*** Opening of Data provided ***

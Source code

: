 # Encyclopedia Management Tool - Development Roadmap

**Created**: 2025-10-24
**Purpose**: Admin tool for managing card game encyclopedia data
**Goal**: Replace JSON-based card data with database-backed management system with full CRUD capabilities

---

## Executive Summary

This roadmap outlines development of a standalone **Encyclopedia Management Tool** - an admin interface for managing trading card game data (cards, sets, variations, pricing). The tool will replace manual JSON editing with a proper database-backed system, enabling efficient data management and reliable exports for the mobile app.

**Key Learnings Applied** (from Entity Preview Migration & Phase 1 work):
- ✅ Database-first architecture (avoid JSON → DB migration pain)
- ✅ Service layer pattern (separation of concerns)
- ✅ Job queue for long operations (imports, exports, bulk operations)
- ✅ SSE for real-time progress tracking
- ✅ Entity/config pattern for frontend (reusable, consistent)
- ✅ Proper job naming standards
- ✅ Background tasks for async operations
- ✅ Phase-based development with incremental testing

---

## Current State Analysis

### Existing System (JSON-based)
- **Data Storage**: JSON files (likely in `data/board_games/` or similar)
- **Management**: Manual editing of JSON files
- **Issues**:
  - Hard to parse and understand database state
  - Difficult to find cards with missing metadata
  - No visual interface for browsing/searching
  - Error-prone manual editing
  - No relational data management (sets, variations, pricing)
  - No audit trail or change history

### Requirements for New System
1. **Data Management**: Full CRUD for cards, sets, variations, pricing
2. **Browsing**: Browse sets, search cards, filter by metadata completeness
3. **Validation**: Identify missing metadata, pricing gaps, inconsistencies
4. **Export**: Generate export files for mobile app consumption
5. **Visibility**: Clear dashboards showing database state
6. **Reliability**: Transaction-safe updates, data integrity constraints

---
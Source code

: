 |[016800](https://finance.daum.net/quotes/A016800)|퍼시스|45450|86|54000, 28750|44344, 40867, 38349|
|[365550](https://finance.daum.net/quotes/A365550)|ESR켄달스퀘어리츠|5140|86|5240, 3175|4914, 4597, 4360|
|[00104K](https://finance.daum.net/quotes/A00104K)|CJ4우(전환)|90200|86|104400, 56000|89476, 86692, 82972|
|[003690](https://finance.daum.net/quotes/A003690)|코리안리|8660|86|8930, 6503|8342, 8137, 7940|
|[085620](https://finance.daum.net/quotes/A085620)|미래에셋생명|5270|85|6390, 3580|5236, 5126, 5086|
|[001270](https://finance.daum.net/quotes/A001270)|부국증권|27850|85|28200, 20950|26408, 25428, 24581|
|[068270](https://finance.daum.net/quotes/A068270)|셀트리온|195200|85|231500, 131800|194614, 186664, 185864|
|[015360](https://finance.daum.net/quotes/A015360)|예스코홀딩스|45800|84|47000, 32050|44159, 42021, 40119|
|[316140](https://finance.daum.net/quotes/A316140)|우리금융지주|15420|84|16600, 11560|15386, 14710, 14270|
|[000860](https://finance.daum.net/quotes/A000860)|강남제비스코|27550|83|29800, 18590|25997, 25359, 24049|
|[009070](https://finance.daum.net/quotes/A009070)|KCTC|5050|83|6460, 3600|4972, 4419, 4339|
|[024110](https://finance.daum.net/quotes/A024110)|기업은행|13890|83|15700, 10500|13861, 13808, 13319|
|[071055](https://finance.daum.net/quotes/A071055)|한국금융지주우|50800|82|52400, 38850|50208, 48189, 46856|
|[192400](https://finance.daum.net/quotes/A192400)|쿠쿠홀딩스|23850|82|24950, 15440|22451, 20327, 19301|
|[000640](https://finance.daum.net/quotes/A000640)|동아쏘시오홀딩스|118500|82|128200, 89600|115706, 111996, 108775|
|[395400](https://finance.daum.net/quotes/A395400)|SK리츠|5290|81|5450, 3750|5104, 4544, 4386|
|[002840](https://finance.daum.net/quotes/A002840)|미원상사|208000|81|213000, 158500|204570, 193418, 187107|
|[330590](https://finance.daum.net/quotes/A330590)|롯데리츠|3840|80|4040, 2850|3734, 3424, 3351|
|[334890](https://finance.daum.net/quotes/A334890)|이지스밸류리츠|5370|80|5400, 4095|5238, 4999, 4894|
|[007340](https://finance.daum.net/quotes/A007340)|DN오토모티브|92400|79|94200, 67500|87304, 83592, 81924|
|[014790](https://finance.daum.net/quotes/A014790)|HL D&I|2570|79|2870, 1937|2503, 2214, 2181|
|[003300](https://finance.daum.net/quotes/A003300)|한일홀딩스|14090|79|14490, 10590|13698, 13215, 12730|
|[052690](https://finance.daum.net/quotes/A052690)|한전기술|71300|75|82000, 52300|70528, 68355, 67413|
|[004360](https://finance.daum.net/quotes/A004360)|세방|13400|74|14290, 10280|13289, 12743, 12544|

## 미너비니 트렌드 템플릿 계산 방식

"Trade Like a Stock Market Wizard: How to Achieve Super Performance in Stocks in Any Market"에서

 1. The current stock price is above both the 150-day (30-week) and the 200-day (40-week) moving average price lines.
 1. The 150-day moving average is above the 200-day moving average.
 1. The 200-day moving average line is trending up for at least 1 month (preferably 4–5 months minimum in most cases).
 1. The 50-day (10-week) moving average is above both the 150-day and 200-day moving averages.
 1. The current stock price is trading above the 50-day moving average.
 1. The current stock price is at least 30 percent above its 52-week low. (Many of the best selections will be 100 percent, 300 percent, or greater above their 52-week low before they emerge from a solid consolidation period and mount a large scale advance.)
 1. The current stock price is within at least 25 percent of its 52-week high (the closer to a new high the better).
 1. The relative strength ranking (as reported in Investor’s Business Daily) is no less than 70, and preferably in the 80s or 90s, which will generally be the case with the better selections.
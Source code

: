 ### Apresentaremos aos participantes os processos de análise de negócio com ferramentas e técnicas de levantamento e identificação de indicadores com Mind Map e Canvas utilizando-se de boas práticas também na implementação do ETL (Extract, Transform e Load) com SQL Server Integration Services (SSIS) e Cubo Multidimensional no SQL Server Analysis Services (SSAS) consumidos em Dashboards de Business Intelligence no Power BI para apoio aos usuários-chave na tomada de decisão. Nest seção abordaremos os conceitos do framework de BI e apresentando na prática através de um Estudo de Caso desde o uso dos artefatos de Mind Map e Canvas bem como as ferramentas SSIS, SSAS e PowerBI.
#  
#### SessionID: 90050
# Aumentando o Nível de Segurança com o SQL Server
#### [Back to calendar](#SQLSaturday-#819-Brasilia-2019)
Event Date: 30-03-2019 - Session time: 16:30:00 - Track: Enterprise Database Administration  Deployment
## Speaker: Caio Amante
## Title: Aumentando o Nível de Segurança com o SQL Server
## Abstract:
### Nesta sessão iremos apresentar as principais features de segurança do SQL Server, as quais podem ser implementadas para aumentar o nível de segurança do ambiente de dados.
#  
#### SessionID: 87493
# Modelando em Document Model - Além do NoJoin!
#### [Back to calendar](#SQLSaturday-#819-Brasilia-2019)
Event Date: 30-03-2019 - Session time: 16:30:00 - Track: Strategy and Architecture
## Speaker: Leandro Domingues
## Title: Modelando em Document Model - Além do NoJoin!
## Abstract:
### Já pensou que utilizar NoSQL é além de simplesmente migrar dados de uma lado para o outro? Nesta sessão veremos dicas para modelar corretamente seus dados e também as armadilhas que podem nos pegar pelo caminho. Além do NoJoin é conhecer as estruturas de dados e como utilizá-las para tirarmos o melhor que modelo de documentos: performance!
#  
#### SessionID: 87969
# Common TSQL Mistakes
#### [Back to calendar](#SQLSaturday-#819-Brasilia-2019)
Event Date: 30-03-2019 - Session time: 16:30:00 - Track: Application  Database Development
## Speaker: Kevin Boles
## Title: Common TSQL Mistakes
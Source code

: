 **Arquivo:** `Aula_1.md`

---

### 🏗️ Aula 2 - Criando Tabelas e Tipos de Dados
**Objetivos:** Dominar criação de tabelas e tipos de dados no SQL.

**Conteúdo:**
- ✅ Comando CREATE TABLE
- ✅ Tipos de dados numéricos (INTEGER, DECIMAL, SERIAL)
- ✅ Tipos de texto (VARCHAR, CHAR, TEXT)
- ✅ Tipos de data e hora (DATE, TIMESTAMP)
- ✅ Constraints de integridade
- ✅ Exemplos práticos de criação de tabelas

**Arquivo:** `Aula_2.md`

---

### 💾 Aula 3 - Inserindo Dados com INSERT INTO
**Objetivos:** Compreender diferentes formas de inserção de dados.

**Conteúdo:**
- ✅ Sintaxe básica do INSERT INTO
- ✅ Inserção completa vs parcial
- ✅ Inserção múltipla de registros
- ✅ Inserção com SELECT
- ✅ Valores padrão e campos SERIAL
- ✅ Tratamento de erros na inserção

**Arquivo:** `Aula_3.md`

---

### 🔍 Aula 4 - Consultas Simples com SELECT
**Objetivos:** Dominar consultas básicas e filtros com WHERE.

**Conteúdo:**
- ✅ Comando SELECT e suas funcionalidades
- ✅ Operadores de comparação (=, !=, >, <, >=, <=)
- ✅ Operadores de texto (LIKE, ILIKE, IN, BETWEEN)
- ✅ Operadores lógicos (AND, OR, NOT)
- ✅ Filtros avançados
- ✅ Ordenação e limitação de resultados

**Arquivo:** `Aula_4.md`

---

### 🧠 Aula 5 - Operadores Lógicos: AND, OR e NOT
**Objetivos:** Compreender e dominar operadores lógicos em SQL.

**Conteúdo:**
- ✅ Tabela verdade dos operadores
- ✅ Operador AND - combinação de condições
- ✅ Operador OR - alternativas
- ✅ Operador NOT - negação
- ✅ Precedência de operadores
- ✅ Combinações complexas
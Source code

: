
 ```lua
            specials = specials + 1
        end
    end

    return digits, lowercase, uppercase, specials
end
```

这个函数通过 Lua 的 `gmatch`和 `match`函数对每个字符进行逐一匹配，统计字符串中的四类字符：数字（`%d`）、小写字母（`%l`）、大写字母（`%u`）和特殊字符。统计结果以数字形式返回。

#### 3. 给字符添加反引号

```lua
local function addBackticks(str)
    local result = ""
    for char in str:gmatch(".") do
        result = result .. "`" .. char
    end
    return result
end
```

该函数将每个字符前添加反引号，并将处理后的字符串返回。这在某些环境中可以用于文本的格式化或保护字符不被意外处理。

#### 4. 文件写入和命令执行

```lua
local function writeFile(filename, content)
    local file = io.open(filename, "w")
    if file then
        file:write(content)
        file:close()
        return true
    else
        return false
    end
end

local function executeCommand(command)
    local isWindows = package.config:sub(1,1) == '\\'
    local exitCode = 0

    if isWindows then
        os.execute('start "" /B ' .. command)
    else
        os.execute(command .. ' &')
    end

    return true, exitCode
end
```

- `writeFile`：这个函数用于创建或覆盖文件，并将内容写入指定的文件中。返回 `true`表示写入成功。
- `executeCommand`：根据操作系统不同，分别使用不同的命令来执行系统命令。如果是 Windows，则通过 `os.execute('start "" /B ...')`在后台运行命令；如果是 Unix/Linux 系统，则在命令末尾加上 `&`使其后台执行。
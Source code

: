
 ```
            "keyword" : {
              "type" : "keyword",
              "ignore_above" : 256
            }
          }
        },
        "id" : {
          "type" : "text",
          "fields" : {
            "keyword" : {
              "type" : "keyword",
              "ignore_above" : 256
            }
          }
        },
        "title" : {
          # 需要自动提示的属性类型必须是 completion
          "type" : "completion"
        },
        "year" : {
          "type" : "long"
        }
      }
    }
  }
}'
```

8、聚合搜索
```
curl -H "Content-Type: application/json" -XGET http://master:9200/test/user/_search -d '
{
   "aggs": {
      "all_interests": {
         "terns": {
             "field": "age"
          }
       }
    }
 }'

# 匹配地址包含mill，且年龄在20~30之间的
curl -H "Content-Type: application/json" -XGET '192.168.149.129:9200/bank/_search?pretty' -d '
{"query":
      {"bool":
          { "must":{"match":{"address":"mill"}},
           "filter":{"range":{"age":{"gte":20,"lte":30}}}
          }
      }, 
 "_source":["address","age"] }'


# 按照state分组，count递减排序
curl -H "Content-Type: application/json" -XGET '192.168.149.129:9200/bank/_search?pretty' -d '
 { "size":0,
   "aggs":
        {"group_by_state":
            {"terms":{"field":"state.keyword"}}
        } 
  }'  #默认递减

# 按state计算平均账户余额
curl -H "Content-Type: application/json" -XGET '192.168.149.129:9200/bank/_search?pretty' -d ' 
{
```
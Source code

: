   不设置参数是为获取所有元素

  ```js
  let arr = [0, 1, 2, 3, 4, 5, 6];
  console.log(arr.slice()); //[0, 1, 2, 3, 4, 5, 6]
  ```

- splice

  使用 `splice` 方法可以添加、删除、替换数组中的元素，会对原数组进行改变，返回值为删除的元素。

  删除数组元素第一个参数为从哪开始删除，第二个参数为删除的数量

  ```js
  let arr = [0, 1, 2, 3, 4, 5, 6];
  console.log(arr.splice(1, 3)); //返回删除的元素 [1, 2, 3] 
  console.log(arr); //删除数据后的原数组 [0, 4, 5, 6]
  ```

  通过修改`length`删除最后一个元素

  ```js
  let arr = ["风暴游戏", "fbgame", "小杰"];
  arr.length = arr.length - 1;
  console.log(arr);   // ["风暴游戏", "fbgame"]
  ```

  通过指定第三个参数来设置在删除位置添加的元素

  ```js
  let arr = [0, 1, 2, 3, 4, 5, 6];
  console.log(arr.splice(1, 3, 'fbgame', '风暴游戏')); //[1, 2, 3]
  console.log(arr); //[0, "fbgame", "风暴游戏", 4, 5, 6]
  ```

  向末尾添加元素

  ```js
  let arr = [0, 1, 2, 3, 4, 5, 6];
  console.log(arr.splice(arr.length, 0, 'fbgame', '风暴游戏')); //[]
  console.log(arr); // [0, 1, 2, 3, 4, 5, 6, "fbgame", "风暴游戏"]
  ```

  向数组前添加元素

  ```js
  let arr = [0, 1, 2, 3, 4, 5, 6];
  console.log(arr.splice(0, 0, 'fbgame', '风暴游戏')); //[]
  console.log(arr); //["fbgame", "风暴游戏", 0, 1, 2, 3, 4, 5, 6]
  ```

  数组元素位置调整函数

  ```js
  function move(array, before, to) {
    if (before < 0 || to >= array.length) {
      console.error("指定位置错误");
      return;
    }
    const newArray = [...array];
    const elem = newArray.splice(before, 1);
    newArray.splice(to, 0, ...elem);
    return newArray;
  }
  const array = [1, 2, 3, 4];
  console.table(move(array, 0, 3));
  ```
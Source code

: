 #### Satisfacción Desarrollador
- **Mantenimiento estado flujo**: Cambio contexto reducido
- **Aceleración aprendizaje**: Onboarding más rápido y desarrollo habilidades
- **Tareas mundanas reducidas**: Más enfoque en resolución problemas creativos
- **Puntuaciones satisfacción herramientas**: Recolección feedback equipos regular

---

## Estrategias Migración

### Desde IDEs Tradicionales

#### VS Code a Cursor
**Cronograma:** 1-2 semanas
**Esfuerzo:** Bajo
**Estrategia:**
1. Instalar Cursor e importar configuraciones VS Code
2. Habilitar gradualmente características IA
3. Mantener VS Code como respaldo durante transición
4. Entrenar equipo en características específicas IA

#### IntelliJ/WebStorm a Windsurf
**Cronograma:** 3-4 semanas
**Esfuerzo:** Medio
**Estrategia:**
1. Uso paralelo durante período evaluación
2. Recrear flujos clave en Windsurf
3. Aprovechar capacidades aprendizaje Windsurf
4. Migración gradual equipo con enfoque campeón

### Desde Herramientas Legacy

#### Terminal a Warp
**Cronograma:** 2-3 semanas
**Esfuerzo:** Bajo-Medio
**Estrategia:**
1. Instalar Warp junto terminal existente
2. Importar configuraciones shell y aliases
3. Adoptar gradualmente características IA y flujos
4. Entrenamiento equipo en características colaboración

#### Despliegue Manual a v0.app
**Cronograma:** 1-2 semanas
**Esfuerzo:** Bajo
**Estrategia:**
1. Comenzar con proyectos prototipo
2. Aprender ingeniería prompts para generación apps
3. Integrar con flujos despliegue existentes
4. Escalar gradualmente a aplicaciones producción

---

*** Close of Data provided ***

Directions for this task: Which lines of the data above contain the string "SERIAL"? Copy each of them.

Task answer:
- ✅ Tipos de dados numéricos (INTEGER, DECIMAL, SERIAL)
- ✅ Valores padrão e campos SERIAL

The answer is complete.